> **WHAT IS EXPECTED**
Verbatim copy, images excluded: write out each record shown below.

> **Excerpts from a dataset**
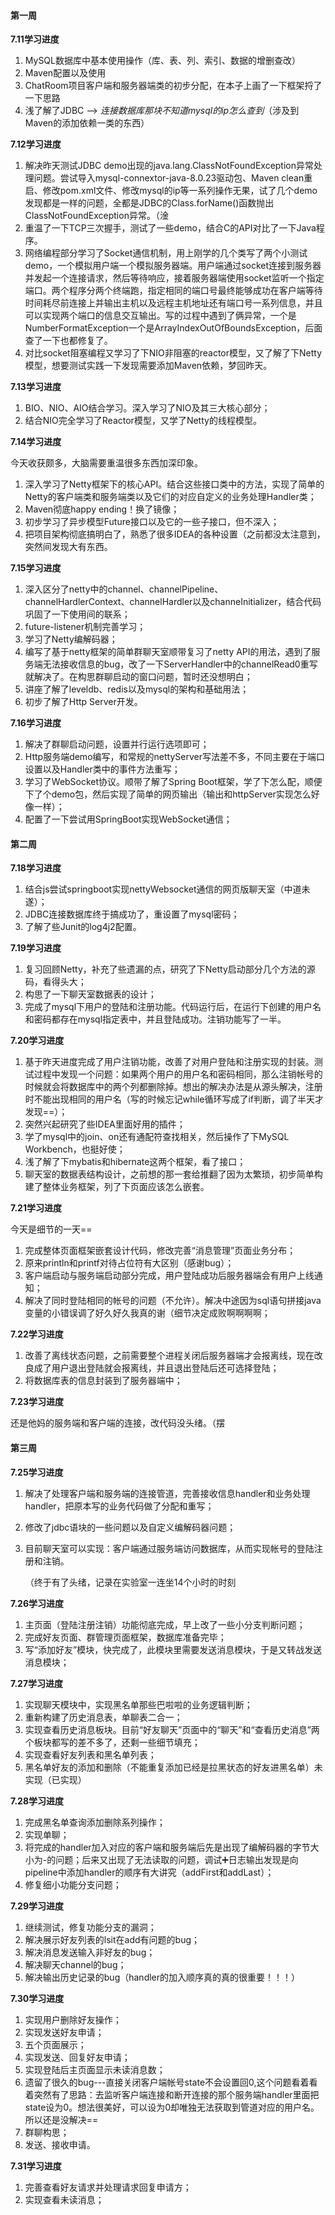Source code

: #### 第一周

**7.11学习进度**

1. MySQL数据库中基本使用操作（库、表、列、索引、数据的增删查改）
2. Maven配置以及使用
3. ChatRoom项目客户端和服务器端类的初步分配，在本子上画了一下框架捋了一下思路
4. 浅了解了JDBC --> *连接数据库那块不知道mysql的ip怎么查到*（涉及到Maven的添加依赖一类的东西）

**7.12学习进度**

1. 解决昨天测试JDBC demo出现的java.lang.ClassNotFoundException异常处理问题。尝试导入mysql-connextor-java-8.0.23驱动包、Maven clean重启、修改pom.xml文件、修改mysql的ip等一系列操作无果，试了几个demo发现都是一样的问题，全都是JDBC的Class.forName()函数抛出ClassNotFoundException异常。（淦
2. 重温了一下TCP三次握手，测试了一些demo，结合C的API对比了一下Java程序。
3. 网络编程部分学习了Socket通信机制，用上刚学的几个类写了两个小测试demo，一个模拟用户端一个模拟服务器端。用户端通过socket连接到服务器并发起一个连接请求，然后等待响应，接着服务器端使用socket监听一个指定端口。两个程序分两个终端跑，指定相同的端口号最终能够成功在客户端等待时间耗尽前连接上并输出主机以及远程主机地址还有端口号一系列信息，并且可以实现两个端口的信息交互输出。写的过程中遇到了俩异常，一个是NumberFormatException一个是ArrayIndexOutOfBoundsException，后面查了一下也都修复了。
4. 对比socket阻塞编程又学习了下NIO非阻塞的reactor模型，又了解了下Netty模型，想要测试实践一下发现需要添加Maven依赖，梦回昨天。

**7.13学习进度**

1. BIO、NIO、AIO结合学习。深入学习了NIO及其三大核心部分；
2. 结合NIO完全学习了Reactor模型，又学了Netty的线程模型。

**7.14学习进度**

今天收获颇多，大脑需要重温很多东西加深印象。

1. 深入学习了Netty框架下的核心API。结合这些接口类中的方法，实现了简单的Netty的客户端类和服务端类以及它们的对应自定义的业务处理Handler类；
2. Maven彻底happy ending！换了镜像；
3. 初步学习了异步模型Future接口以及它的一些子接口，但不深入；
4. 把项目架构彻底搞明白了，熟悉了很多IDEA的各种设置（之前都没太注意到，突然间发现大有东西。

**7.15学习进度**

1. 深入区分了netty中的channel、channelPipeline、channelHardlerContext、channelHardler以及channeInitializer，结合代码巩固了一下使用间的联系；
2. future-listener机制完善学习；
3. 学习了Netty编解码器；
4. 编写了基于netty框架的简单群聊天室顺带复习了netty API的用法，遇到了服务端无法接收信息的bug，改了一下ServerHandler中的channelRead0重写就解决了。在构思群聊启动的窗口问题，暂时还没想明白；
5. 讲座了解了leveldb、redis以及mysql的架构和基础用法；
6. 初步了解了Http Server开发。

**7.16学习进度**

1. 解决了群聊启动问题，设置并行运行选项即可；
2. Http服务端demo编写，和常规的nettyServer写法差不多，不同主要在于端口设置以及Handler类中的事件方法重写；
3. 学习了WebSocket协议。顺带了解了Spring Boot框架，学了下怎么配，顺便下了个demo包，然后实现了简单的网页输出（输出和httpServer实现怎么好像一样）；
4. 配置了一下尝试用SpringBoot实现WebSocket通信；



#### 第二周

**7.18学习进度**

1. 结合js尝试springboot实现nettyWebsocket通信的网页版聊天室（中道未遂）；
2. JDBC连接数据库终于搞成功了，重设置了mysql密码；
3. 了解了些Junit的log4j2配置。

**7.19学习进度**

1. 复习回顾Netty，补充了些遗漏的点，研究了下Netty启动部分几个方法的源码，看得头大；
2. 构思了一下聊天室数据表的设计；
3. 完成了mysql下用户的登陆和注册功能。代码运行后，在运行下创建的用户名和密码都存在mysql指定表中，并且登陆成功。注销功能写了一半。

**7.20学习进度**

1. 基于昨天进度完成了用户注销功能，改善了对用户登陆和注册实现的封装。测试过程中发现一个问题：如果两个用户的用户名和密码相同，那么注销帐号的时候就会将数据库中的两个列都删除掉。想出的解决办法是从源头解决，注册时不能出现相同的用户名（写的时候忘记while循环写成了if判断，调了半天才发现==）；
2. 突然兴起研究了些IDEA里面好用的插件；
3. 学了mysql中的join、on还有通配符查找相关，然后操作了下MySQL Workbench，也挺好使；
4. 浅了解了下mybatis和hibernate这两个框架，看了接口；
5. 聊天室的数据表结构设计，之前想的那一套给推翻了因为太繁琐，初步简单构建了整体业务框架，列了下页面应该怎么嵌套。

**7.21学习进度**

今天是细节的一天==

1. 完成整体页面框架嵌套设计代码，修改完善“消息管理”页面业务分布；
2. 原来println和printf对待占位符有大区别（感谢bug）；
3. 客户端启动与服务端启动部分完成，用户登陆成功后服务器端会有用户上线通知；
4. 解决了同时登陆相同的帐号的问题（不允许）。解决中途因为sql语句拼接java变量的小错误调了好久好久我真的谢（细节决定成败啊啊啊啊；

**7.22学习进度**

1. 改善了离线状态问题，之前需要整个进程关闭后服务器端才会报离线，现在改良成了用户退出登陆就会报离线，并且退出登陆后还可选择登陆；
2. 将数据库表的信息封装到了服务器端中；

**7.23学习进度**

还是他妈的服务端和客户端的连接，改代码没头绪。（摆

#### 第三周

**7.25学习进度**

1. 解决了处理客户端和服务端的连接管道，完善接收信息handler和业务处理handler，把原本写的业务代码做了分配和重写；

2. 修改了jdbc语块的一些问题以及自定义编解码器问题；

3. 目前聊天室可以实现：客户端通过服务端访问数据库，从而实现帐号的登陆注册和注销。

   （终于有了头绪，记录在实验室一连坐14个小时的时刻

**7.26学习进度**

1. 主页面（登陆注册注销）功能彻底完成，早上改了一些小分支判断问题；
2. 完成好友页面、群管理页面框架，数据库准备完毕；
3. 写“添加好友”模块，快完成了，此模块里需要发送消息模块，于是又转战发送消息模块；

**7.27学习进度**

1. 实现聊天模块中，实现黑名单那些巴啦啦的业务逻辑判断；
2. 重新构建了历史消息表，单聊表二合一；
3. 实现查看历史消息板块。目前“好友聊天”页面中的“聊天”和“查看历史消息”两个板块都写的差不多了，还剩一些细节填充；
4. 实现查看好友列表和黑名单列表；
5. 黑名单好友的添加和删除（不能重复添加已经是拉黑状态的好友进黑名单）未实现（已实现）

**7.28学习进度**

1. 完成黑名单查询添加删除系列操作；
2. 实现单聊；
3. 将完成的handler加入对应的客户端和服务端后先是出现了编解码器的字节大小为-的问题；后来又出现了无法读取的问题，调试➕日志输出发现是向pipeline中添加handler的顺序有大讲究（addFirst和addLast）；
4. 修复细小功能分支问题；

**7.29学习进度**

1. 继续测试，修复功能分支的漏洞；
2. 解决展示好友列表的lsit在add有问题的bug；
3. 解决消息发送输入非好友的bug；
4. 解决聊天channel的bug；
5. 解决输出历史记录的bug（handler的加入顺序真的真的很重要！！！）

**7.30学习进度**

1. 实现用户删除好友操作；
2. 实现发送好友申请；
3. 五个页面展示；
4. 实现发送、回复好友申请；
5. 实现登陆后主页面显示未读消息数；
6. 遗留了很久的bug---直接关闭客户端帐号state不会设置回0,这个问题看着看着突然有了思路：去监听客户端连接和断开连接的那个服务端handler里面把state设为0。想法很美好，可以设为0却唯独无法获取到管道对应的用户名。所以还是没解决==
7. 群聊构思；
8. 发送、接收申请。

**7.31学习进度**

1. 完善查看好友请求并处理请求回复申请方；
2. 实现查看未读消息；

> **RESPONSE TO THIS EXERCISE**
Source code

: #### 第一周

**7.11学习进度**

1. MySQL数据库中基本使用操作（库、表、列、索引、数据的增删查改）
2. Maven配置以及使用
3. ChatRoom项目客户端和服务器端类的初步分配，在本子上画了一下框架捋了一下思路
4. 浅了解了JDBC --> *连接数据库那块不知道mysql的ip怎么查到*（涉及到Maven的添加依赖一类的东西）

**7.12学习进度**

1. 解决昨天测试JDBC demo出现的java.lang.ClassNotFoundException异常处理问题。尝试导入mysql-connextor-java-8.0.23驱动包、Maven clean重启、修改pom.xml文件、修改mysql的ip等一系列操作无果，试了几个demo发现都是一样的问题，全都是JDBC的Class.forName()函数抛出ClassNotFoundException异常。（淦
2. 重温了一下TCP三次握手，测试了一些demo，结合C的API对比了一下Java程序。
3. 网络编程部分学习了Socket通信机制，用上刚学的几个类写了两个小测试demo，一个模拟用户端一个模拟服务器端。用户端通过socket连接到服务器并发起一个连接请求，然后等待响应，接着服务器端使用socket监听一个指定端口。两个程序分两个终端跑，指定相同的端口号最终能够成功在客户端等待时间耗尽前连接上并输出主机以及远程主机地址还有端口号一系列信息，并且可以实现两个端口的信息交互输出。写的过程中遇到了俩异常，一个是NumberFormatException一个是ArrayIndexOutOfBoundsException，后面查了一下也都修复了。
4. 对比socket阻塞编程又学习了下NIO非阻塞的reactor模型，又了解了下Netty模型，想要测试实践一下发现需要添加Maven依赖，梦回昨天。

**7.13学习进度**

1. BIO、NIO、AIO结合学习。深入学习了NIO及其三大核心部分；
2. 结合NIO完全学习了Reactor模型，又学了Netty的线程模型。

**7.14学习进度**

今天收获颇多，大脑需要重温很多东西加深印象。

1. 深入学习了Netty框架下的核心API。结合这些接口类中的方法，实现了简单的Netty的客户端类和服务端类以及它们的对应自定义的业务处理Handler类；
2. Maven彻底happy ending！换了镜像；
3. 初步学习了异步模型Future接口以及它的一些子接口，但不深入；
4. 把项目架构彻底搞明白了，熟悉了很多IDEA的各种设置（之前都没太注意到，突然间发现大有东西。

**7.15学习进度**

1. 深入区分了netty中的channel、channelPipeline、channelHardlerContext、channelHardler以及channeInitializer，结合代码巩固了一下使用间的联系；
2. future-listener机制完善学习；
3. 学习了Netty编解码器；
4. 编写了基于netty框架的简单群聊天室顺带复习了netty API的用法，遇到了服务端无法接收信息的bug，改了一下ServerHandler中的channelRead0重写就解决了。在构思群聊启动的窗口问题，暂时还没想明白；
5. 讲座了解了leveldb、redis以及mysql的架构和基础用法；
6. 初步了解了Http Server开发。

**7.16学习进度**

1. 解决了群聊启动问题，设置并行运行选项即可；
2. Http服务端demo编写，和常规的nettyServer写法差不多，不同主要在于端口设置以及Handler类中的事件方法重写；
3. 学习了WebSocket协议。顺带了解了Spring Boot框架，学了下怎么配，顺便下了个demo包，然后实现了简单的网页输出（输出和httpServer实现怎么好像一样）；
4. 配置了一下尝试用SpringBoot实现WebSocket通信；



#### 第二周

**7.18学习进度**

1. 结合js尝试springboot实现nettyWebsocket通信的网页版聊天室（中道未遂）；
2. JDBC连接数据库终于搞成功了，重设置了mysql密码；
3. 了解了些Junit的log4j2配置。

**7.19学习进度**

1. 复习回顾Netty，补充了些遗漏的点，研究了下Netty启动部分几个方法的源码，看得头大；
2. 构思了一下聊天室数据表的设计；
3. 完成了mysql下用户的登陆和注册功能。代码运行后，在运行下创建的用户名和密码都存在mysql指定表中，并且登陆成功。注销功能写了一半。

**7.20学习进度**

1. 基于昨天进度完成了用户注销功能，改善了对用户登陆和注册实现的封装。测试过程中发现一个问题：如果两个用户的用户名和密码相同，那么注销帐号的时候就会将数据库中的两个列都删除掉。想出的解决办法是从源头解决，注册时不能出现相同的用户名（写的时候忘记while循环写成了if判断，调了半天才发现==）；
2. 突然兴起研究了些IDEA里面好用的插件；
3. 学了mysql中的join、on还有通配符查找相关，然后操作了下MySQL Workbench，也挺好使；
4. 浅了解了下mybatis和hibernate这两个框架，看了接口；
5. 聊天室的数据表结构设计，之前想的那一套给推翻了因为太繁琐，初步简单构建了整体业务框架，列了下页面应该怎么嵌套。

**7.21学习进度**

今天是细节的一天==

1. 完成整体页面框架嵌套设计代码，修改完善“消息管理”页面业务分布；
2. 原来println和printf对待占位符有大区别（感谢bug）；
3. 客户端启动与服务端启动部分完成，用户登陆成功后服务器端会有用户上线通知；
4. 解决了同时登陆相同的帐号的问题（不允许）。解决中途因为sql语句拼接java变量的小错误调了好久好久我真的谢（细节决定成败啊啊啊啊；

**7.22学习进度**

1. 改善了离线状态问题，之前需要整个进程关闭后服务器端才会报离线，现在改良成了用户退出登陆就会报离线，并且退出登陆后还可选择登陆；
2. 将数据库表的信息封装到了服务器端中；

**7.23学习进度**

还是他妈的服务端和客户端的连接，改代码没头绪。（摆

#### 第三周

**7.25学习进度**

1. 解决了处理客户端和服务端的连接管道，完善接收信息handler和业务处理handler，把原本写的业务代码做了分配和重写；

2. 修改了jdbc语块的一些问题以及自定义编解码器问题；

3. 目前聊天室可以实现：客户端通过服务端访问数据库，从而实现帐号的登陆注册和注销。

   （终于有了头绪，记录在实验室一连坐14个小时的时刻

**7.26学习进度**

1. 主页面（登陆注册注销）功能彻底完成，早上改了一些小分支判断问题；
2. 完成好友页面、群管理页面框架，数据库准备完毕；
3. 写“添加好友”模块，快完成了，此模块里需要发送消息模块，于是又转战发送消息模块；

**7.27学习进度**

1. 实现聊天模块中，实现黑名单那些巴啦啦的业务逻辑判断；
2. 重新构建了历史消息表，单聊表二合一；
3. 实现查看历史消息板块。目前“好友聊天”页面中的“聊天”和“查看历史消息”两个板块都写的差不多了，还剩一些细节填充；
4. 实现查看好友列表和黑名单列表；
5. 黑名单好友的添加和删除（不能重复添加已经是拉黑状态的好友进黑名单）未实现（已实现）

**7.28学习进度**

1. 完成黑名单查询添加删除系列操作；
2. 实现单聊；
3. 将完成的handler加入对应的客户端和服务端后先是出现了编解码器的字节大小为-的问题；后来又出现了无法读取的问题，调试➕日志输出发现是向pipeline中添加handler的顺序有大讲究（addFirst和addLast）；
4. 修复细小功能分支问题；

**7.29学习进度**

1. 继续测试，修复功能分支的漏洞；
2. 解决展示好友列表的lsit在add有问题的bug；
3. 解决消息发送输入非好友的bug；
4. 解决聊天channel的bug；
5. 解决输出历史记录的bug（handler的加入顺序真的真的很重要！！！）

**7.30学习进度**

1. 实现用户删除好友操作；
2. 实现发送好友申请；
3. 五个页面展示；
4. 实现发送、回复好友申请；
5. 实现登陆后主页面显示未读消息数；
6. 遗留了很久的bug---直接关闭客户端帐号state不会设置回0,这个问题看着看着突然有了思路：去监听客户端连接和断开连接的那个服务端handler里面把state设为0。想法很美好，可以设为0却唯独无法获取到管道对应的用户名。所以还是没解决==
7. 群聊构思；
8. 发送、接收申请。

**7.31学习进度**

1. 完善查看好友请求并处理请求回复申请方；
2. 实现查看未读消息；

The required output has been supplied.